The Franks Report, officially the Falkland Islands Review, was a government report produced by the Franks Committee in 1983. It reported on decisions taken by the United Kingdom government in the run-up to the 1982 invasion of the Falkland Islands by Argentina, the invasion that led to the Falklands War.

== Committee ==

On 6 July 1982, the then Prime Minister of the United Kingdom, Margaret Thatcher, announced to the British Parliament that, following consultation with the Leader of the Opposition and leaders of other Opposition parties, the Government had decided to appoint a committee of Privy Counsellors, under the chairmanship of Lord Franks, with the following terms of reference:
'To review the way in which the responsibilities of Government in relation to the Falkland Islands and their Dependencies were discharged in the period leading up to the Argentine invasion of the Falkland Islands on 2 April 1982, taking account of all such factors in previous years as are relevant; and to report'.

The Falkland Islands Review Committee, better known as the Franks Committee, consisted of six Privy Counsellors under the chairmanship of Lord Franks:
- Lord Franks, a senior civil servant and former Ambassador to Washington for the United Kingdom.
- Lord Barber, a Conservative peer and former Chancellor of the Exchequer of the United Kingdom.
- Lord Lever of Manchester, a Labour peer and former Paymaster General of the United Kingdom.
- Sir Patrick Nairne, a senior civil servant with a background in the Admiralty and UK Ministry of Defence.
- Merlyn Rees, a Labour MP and former Home Secretary of the United Kingdom.
- Lord Watkinson, a Conservative peer and former Transport Minister.

The Committee called as witnesses all the parties it considered relevant to its deliberations. These included Thatcher, the then Foreign Secretary Lord Carrington, and other members of the cabinet. It also looked at the use of intelligence information and how this was presented to the UK Government.

== Conclusions ==

The Committee's report was presented to parliament by Mrs Thatcher on 18 January 1983. Whilst critical of some of the actions of the government, the report cleared the government of any blame for the invasion.
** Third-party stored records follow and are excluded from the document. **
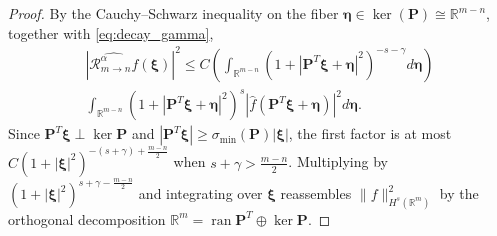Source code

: \documentclass[11pt,a4paper]{article}
\theoremstyle{plain}
\theoremstyle{definition}
\theoremstyle{remark}
\numberwithin{equation}{section}
\begin{document}
\begin{proof}
By the Cauchy--Schwarz inequality on the fiber $\boldsymbol{\eta} \in \operatorname{ker}(\mathbf{P}) \cong \mathbb{R}^{m-n}$, together with \eqref{eq:decay_gamma},
\begin{multline*}
\left|\widehat{\mathcal{R}_{m \to n}^\alpha f}(\boldsymbol{\xi})\right|^2 \le C \left(\int_{\mathbb{R}^{m-n}} (1 + |\mathbf{P}^T\boldsymbol{\xi} + \boldsymbol{\eta}|^2)^{-s - \gamma} d\boldsymbol{\eta}\right) \\
\int_{\mathbb{R}^{m-n}} (1 + |\mathbf{P}^T\boldsymbol{\xi} + \boldsymbol{\eta}|^2)^s |\widehat{f}(\mathbf{P}^T\boldsymbol{\xi} + \boldsymbol{\eta})|^2 d\boldsymbol{\eta}.
\end{multline*}
Since $\mathbf{P}^T\boldsymbol{\xi} \perp \ker\mathbf{P}$ and $|\mathbf{P}^T\boldsymbol{\xi}| \ge \sigma_{\min}(\mathbf{P})|\boldsymbol{\xi}|$, the first factor is at most $C(1 + |\boldsymbol{\xi}|^2)^{-(s+\gamma) + \frac{m-n}{2}}$ when $s + \gamma > \frac{m-n}{2}$. Multiplying by $(1+|\boldsymbol{\xi}|^2)^{s + \gamma - \frac{m-n}{2}}$ and integrating over $\boldsymbol{\xi}$ reassembles $\|f\|_{H^s(\mathbb{R}^m)}^2$ by the orthogonal decomposition $\mathbb{R}^m = \operatorname{ran}\mathbf{P}^T \oplus \ker\mathbf{P}$.
\end{proof}
\end{document}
The report concluded that the Committee "would not be justified in attaching any criticism or blame to the present Government for the Argentine junta's decision to commit its act of unprovoked aggression". It argued that the invasion "could not be foreseen" but that some British Government policies "may have served to cast doubt on British commitment to the Islands and their defence". Thatcher is reported to have been anxious prior to the publication of the report and was triumphant at what she considered as vindication of her view that criticism of her government's actions were unwarranted. Simon Jenkins reported that when the report arrived "she sat down, shut her eyes and asked her secretary to read the last paragraph, the exoneration. She needed no caveats, just that sentence."

The report did criticise the way Lord Carrington had conducted negotiations and made recommendations on the gathering and use of intelligence information, including a specific recommendation on the future composition of the Joint Intelligence Committee.

== Controversy ==

The Franks Report has been mired in controversy since its publication. The British political commentator Hugo Young called it "a classic establishment job".

The controversy began as soon as the report was presented to the House of Commons. It is reported that Thatcher read the main conclusions of the report to cries of "whitewash" and ironic cheers from the opposition. In the parliamentary debate that followed its publication, the former Prime Minister James Callaghan said that "for 338 paragraphs he painted a splendid picture, delineated the light and the shade, and the glowing colours in it, and when Franks got to paragraph 339 he got fed up with the canvas he was painting, and chucked a bucket of whitewash over it". David Owen, Foreign Secretary in the previous Labour government, was kinder in his interpretation. He said in Parliament that "I do not agree with substantial parts of the Franks report, but anyone who pretends that the issue in 1982 was easy simply has not lived through such experience", and "when I read the Franks report, I think 'There but for the grace of God go I'".

Lord Franks is reported to have believed that, while there must be some criticism of government actions, as no government can be held to blame for the reckless aggression of another, there could be "no hanging conclusion". To the charge of a whitewash, he is reported as saying that it should be remembered the report was produced in the aftermath of victory and that "there is a time and place for blame", and that the report should be read carefully and to read between the lines. William Wallace of Chatham House also interpreted the Franks Report as containing two readings. According to Wallace, on first reading it "exonerated the government in office of all blame", but could also be read as a coded document much more critical of British government policy from 1977 to 1982 and less damning of the intelligence apparatus.